Défilé printemps-été 2026 Louis Vuitton. Benoit Tessier / Reuters

Le Louis Vuitton de Ghesquière s’inscrit dans l’avant-garde, même lorsqu’il est plus cool en jean et tee-shirt appliqué de fleurs en tricot, ou en manteau en maille duveteuse comme du pilou. Il aura quand même fallu prendre des libertés avec le storytelling en ce qui concerne la maroquinerie: on ne s’étonnera donc pas que l’hôtesse des lieux porte à chaque passage ou presque, un sac bowling incurvé sur le dessus en cuir crème, sac seau décoré d’un blason ancien du malletier, format pochette sérigraphié de fleurs de tapisserie et même un très long fourre-tout en tricot de baba cool de luxe...

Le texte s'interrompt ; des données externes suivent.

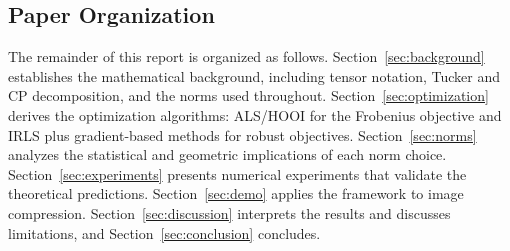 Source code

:     \subsection*{Paper Organization}
        The remainder of this report is organized as follows. Section~\ref{sec:background} establishes the mathematical background, including tensor notation, Tucker and CP decomposition, and the norms used throughout. Section~\ref{sec:optimization} derives the optimization algorithms: ALS/HOOI for the Frobenius objective and IRLS plus gradient-based methods for robust objectives. Section~\ref{sec:norms} analyzes the statistical and geometric implications of each norm choice. Section~\ref{sec:experiments} presents numerical experiments that validate the theoretical predictions. Section~\ref{sec:demo} applies the framework to image compression. Section~\ref{sec:discussion} interprets the results and discusses limitations, and Section~\ref{sec:conclusion} concludes.\\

Mais comment est-on passé de la VIP Louis Vuitton, sanglée comme une gladiatrice que le directeur artistique a façonnée depuis dix ans sur les tapis rouges, à cette élégante de salon? Et comment a-t-il contourné la sacro-sainte philosophie du malletier «l’âme du voyage»? « Cette collection, c’est un peu comme un voyage à travers votre appartement, même si, certes, tous les appartements ne sont pas le Louvre, sourit Nicolas Ghesquière peu après le défilé. J’avais envie de créer l’atmosphère de sérénité que l’on ressent lorsqu’on est dans le confort de son foyer. C’est aussi ce que j’ai voulu transcrire en demandant à Cate Blanchett de réciter les paroles de This Must Be the Place de Talking Heads pour la bande-son. Mais je voulais pousser l’exercice en montrant qu’il peut être aussi amusant de s’habiller de manière sophistiquée chez soi, pour soi-même ou pour recevoir ses amis.»

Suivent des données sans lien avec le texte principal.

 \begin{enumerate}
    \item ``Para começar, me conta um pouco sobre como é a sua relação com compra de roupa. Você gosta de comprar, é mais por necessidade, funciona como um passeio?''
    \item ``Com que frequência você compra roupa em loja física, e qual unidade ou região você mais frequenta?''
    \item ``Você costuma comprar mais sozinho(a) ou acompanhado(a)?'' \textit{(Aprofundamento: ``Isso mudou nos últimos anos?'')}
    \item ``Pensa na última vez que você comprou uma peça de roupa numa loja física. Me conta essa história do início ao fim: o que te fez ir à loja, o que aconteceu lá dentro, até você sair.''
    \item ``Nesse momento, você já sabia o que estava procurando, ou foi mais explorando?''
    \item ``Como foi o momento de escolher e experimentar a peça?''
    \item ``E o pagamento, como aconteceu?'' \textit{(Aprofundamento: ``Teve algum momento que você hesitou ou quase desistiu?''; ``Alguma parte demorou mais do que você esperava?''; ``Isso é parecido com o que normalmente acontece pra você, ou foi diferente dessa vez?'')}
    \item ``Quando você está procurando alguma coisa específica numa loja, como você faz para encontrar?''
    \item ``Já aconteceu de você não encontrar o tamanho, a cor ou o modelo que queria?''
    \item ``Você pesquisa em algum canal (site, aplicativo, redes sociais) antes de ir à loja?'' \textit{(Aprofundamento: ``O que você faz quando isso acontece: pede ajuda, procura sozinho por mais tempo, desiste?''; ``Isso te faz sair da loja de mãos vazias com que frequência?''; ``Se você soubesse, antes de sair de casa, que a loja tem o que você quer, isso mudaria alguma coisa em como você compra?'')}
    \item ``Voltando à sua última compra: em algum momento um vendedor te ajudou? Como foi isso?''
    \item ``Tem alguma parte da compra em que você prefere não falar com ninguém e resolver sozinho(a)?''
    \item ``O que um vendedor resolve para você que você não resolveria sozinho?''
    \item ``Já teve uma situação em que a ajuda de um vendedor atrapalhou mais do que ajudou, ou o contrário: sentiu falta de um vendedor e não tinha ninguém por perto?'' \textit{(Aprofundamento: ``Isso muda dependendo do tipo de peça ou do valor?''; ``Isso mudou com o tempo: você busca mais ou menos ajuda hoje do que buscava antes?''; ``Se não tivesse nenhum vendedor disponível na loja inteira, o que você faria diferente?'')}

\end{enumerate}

C’est l’idée d’une intimité qui n’empêche pas l’extravagance, traduite dans les mélanges de fibres naturelles «toujours poussées par une technologie cachée quelque part. Les cachemires, les soies brossées sont challengés par des fils techniques.» Ne serait-ce que pour donner de la tenue et de la structure à ces matières «molles» et pour qu’elles soient viables aussi dans la vie publique. Car si l’inspiration de cette saison été 2026 est bien home sweet home, les «femmes» de Ghesquière (Jennifer Connelly, Emma Stone, Léa Seydoux, Noémie Merlant d’ailleurs au premier rang) portent ses créations pour affronter le stress et les spotlights des premières.